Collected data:
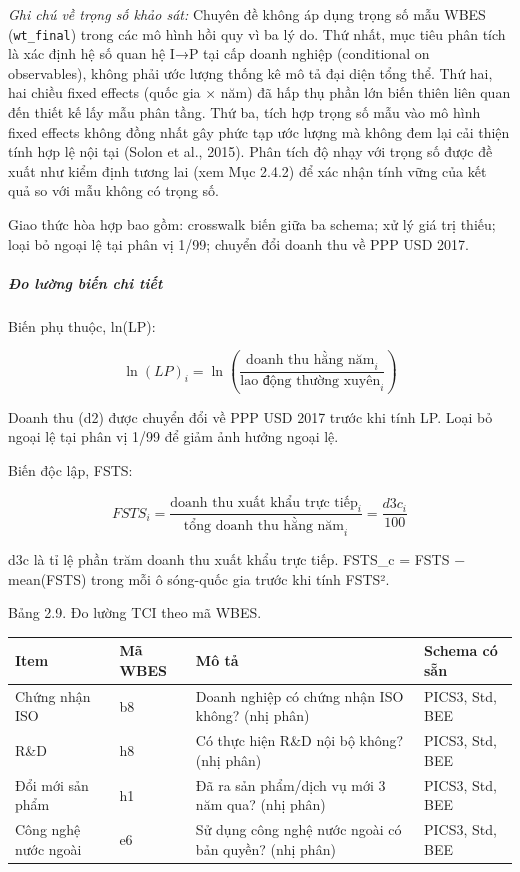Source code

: \documentclass[12pt,a4paper]{article}
\begin{document}
\emph{Ghi chú về trọng số khảo sát:} Chuyên đề không áp dụng trọng số
mẫu WBES (\texttt{wt\_final}) trong các mô hình hồi quy vì ba lý do. Thứ
nhất, mục tiêu phân tích là xác định hệ số quan hệ I→P tại cấp doanh
nghiệp (conditional on observables), không phải ước lượng thống kê mô tả
đại diện tổng thể. Thứ hai, hai chiều fixed effects (quốc gia × năm) đã
hấp thụ phần lớn biến thiên liên quan đến thiết kế lấy mẫu phân tầng.
Thứ ba, tích hợp trọng số mẫu vào mô hình fixed effects không đồng nhất
gây phức tạp ước lượng mà không đem lại cải thiện tính hợp lệ nội tại
(Solon et al., 2015). Phân tích độ nhạy với trọng số được đề xuất như
kiểm định tương lai (xem Mục 2.4.2) để xác nhận tính vững của kết quả so
với mẫu không có trọng số.

Giao thức hòa hợp bao gồm: crosswalk biến giữa ba schema; xử lý giá trị
thiếu; loại bỏ ngoại lệ tại phân vị 1/99; chuyển đổi doanh thu về PPP
USD 2017.

\hypertarget{ux111o-lux1b0ux1eddng-biux1ebfn-chi-tiux1ebft}{%
\subparagraph{Đo lường biến chi
tiết}\label{ux111o-lux1b0ux1eddng-biux1ebfn-chi-tiux1ebft}}

Biến phụ thuộc, ln(LP):

\[\ln(LP)_i = \ln\left(\frac{\text{doanh thu hằng năm}_i}{\text{lao động thường xuyên}_i}\right)\]

Doanh thu (d2) được chuyển đổi về PPP USD 2017 trước khi tính LP. Loại
bỏ ngoại lệ tại phân vị 1/99 để giảm ảnh hưởng ngoại lệ.

Biến độc lập, FSTS:

\[FSTS_i = \frac{\text{doanh thu xuất khẩu trực tiếp}_i}{\text{tổng doanh thu hằng năm}_i} = \frac{d3c_i}{100}\]

d3c là tỉ lệ phần trăm doanh thu xuất khẩu trực tiếp. FSTS\_c = FSTS −
mean(FSTS) trong mỗi ô sóng-quốc gia trước khi tính FSTS².

Bảng 2.9. Đo lường TCI theo mã WBES.

\begin{longtable}[]{@{}llll@{}}
\toprule\noalign{}
Item & Mã WBES & Mô tả & Schema có sẵn \\
\midrule\noalign{}
\endhead
\bottomrule\noalign{}
\endlastfoot
Chứng nhận ISO & b8 & Doanh nghiệp có chứng nhận ISO không? (nhị phân) &
PICS3, Std, BEE \\
R\&D & h8 & Có thực hiện R\&D nội bộ không? (nhị phân) & PICS3, Std,
BEE \\
Đổi mới sản phẩm & h1 & Đã ra sản phẩm/dịch vụ mới 3 năm qua? (nhị phân)
& PICS3, Std, BEE \\
Công nghệ nước ngoài & e6 & Sử dụng công nghệ nước ngoài có bản quyền?
(nhị phân) & PICS3, Std, BEE \\
\end{longtable}
\end{document}
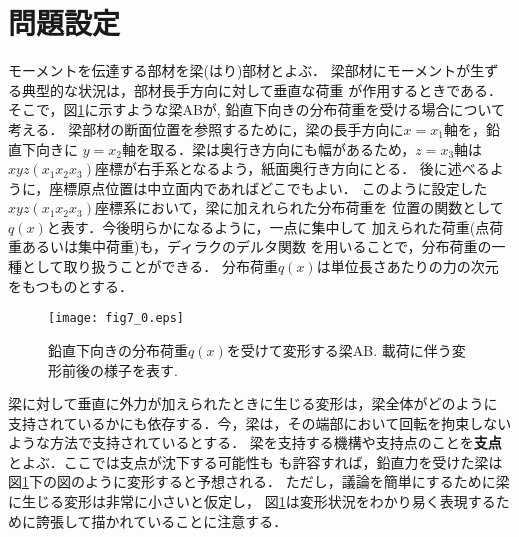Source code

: \documentclass[10pt,a4j]{jbook}
\begin{document}
\section{問題設定}
モーメントを伝達する部材を梁(はり)部材とよぶ．
梁部材にモーメントが生ずる典型的な状況は，部材長手方向に対して垂直な荷重
が作用するときである．そこで，図\ref{fig:fig7_0}に示すような梁ABが, 
鉛直下向きの分布荷重を受ける場合について考える．
梁部材の断面位置を参照するために，梁の長手方向に$x=x_1$軸を，鉛直下向きに
$y=x_2$軸を取る．梁は奥行き方向にも幅があるため，$z=x_3$軸は
$xyz(x_1x_2x_3)$座標が右手系となるよう，紙面奥行き方向にとる．
後に述べるように，座標原点位置は中立面内であればどこでもよい．
このように設定した$xyz(x_1x_2x_3)$座標系において，梁に加えれられた分布荷重を
位置の関数として$q(x)$と表す．今後明らかになるように，一点に集中して
加えられた荷重(点荷重あるいは集中荷重)も，ディラクのデルタ関数
を用いることで，分布荷重の一種として取り扱うことができる．
分布荷重$q(x)$は単位長さあたりの力の次元をもつものとする．
\begin{figure}[h]
	\begin{center}
	\texttt{[image: fig7\_0.eps]} 
	\end{center}
	\caption{
		鉛直下向きの分布荷重$q(x)$を受けて変形する梁AB.
		載荷に伴う変形前後の様子を表す. 
	} 
	\label{fig:fig7_0}
\end{figure}
梁に対して垂直に外力が加えられたときに生じる変形は，梁全体がどのように
支持されているかにも依存する．今，梁は，その端部において回転を拘束しない
ような方法で支持されているとする．
梁を支持する機構や支持点のことを{\bf 支点}とよぶ．ここでは支点が沈下する可能性も
も許容すれば，鉛直力を受けた梁は図\ref{fig:fig7_0}下の図のように変形すると予想される．
ただし，議論を簡単にするために梁に生じる変形は非常に小さいと仮定し，
図\ref{fig:fig7_0}は変形状況をわかり易く表現するために誇張して描かれていることに注意する．
\end{document}
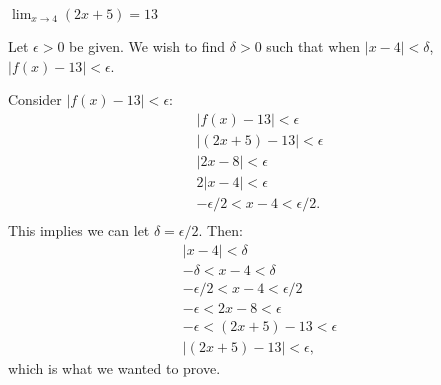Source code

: {$\displaystyle \lim_{x\to 4} (2x+5) = 13$}
{Let $\epsilon >0$ be given. We wish to find $\delta >0$ such that when $|x-4|<\delta$, $|f(x)-13|<\epsilon$. 

Consider $|f(x)-13|<\epsilon$:
\begin{gather*}
|f(x) -13 | < \epsilon \\
|(2x+5)-13 |<\epsilon \\
| 2x-8 | < \epsilon \\
2| x-4 | < \epsilon \\
-\epsilon/2 < x-4 < \epsilon/2. \\
\end{gather*}
This implies we can let $\delta =\epsilon/2$. Then:
\begin{gather*}
|x-4|<\delta \\
-\delta < x-4 < \delta\\
-\epsilon/2 < x-4 < \epsilon/2\\
-\epsilon < 2x-8 < \epsilon \\
-\epsilon < (2x+5)-13 < \epsilon \\
|(2x+5) - 13| < \epsilon,
\end{gather*}
which is what we wanted to prove.
}

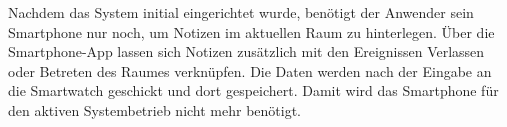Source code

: Nachdem das System initial eingerichtet wurde, benötigt der Anwender sein Smartphone nur noch, um Notizen im aktuellen Raum zu hinterlegen. Über die Smartphone-App lassen sich Notizen zusätzlich mit den Ereignissen Verlassen oder Betreten des Raumes verknüpfen. Die Daten werden nach der Eingabe an die Smartwatch geschickt und dort gespeichert. Damit wird das Smartphone für den aktiven Systembetrieb nicht mehr benötigt.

■ **DIRECTIONS FOR THIS TASK**:
For each line above that includes "hình", make a copy.

■ **RESULT**:
mẫu WBES (\texttt{wt\_final}) trong các mô hình hồi quy vì ba lý do. Thứ
Thứ ba, tích hợp trọng số mẫu vào mô hình fixed effects không đồng nhất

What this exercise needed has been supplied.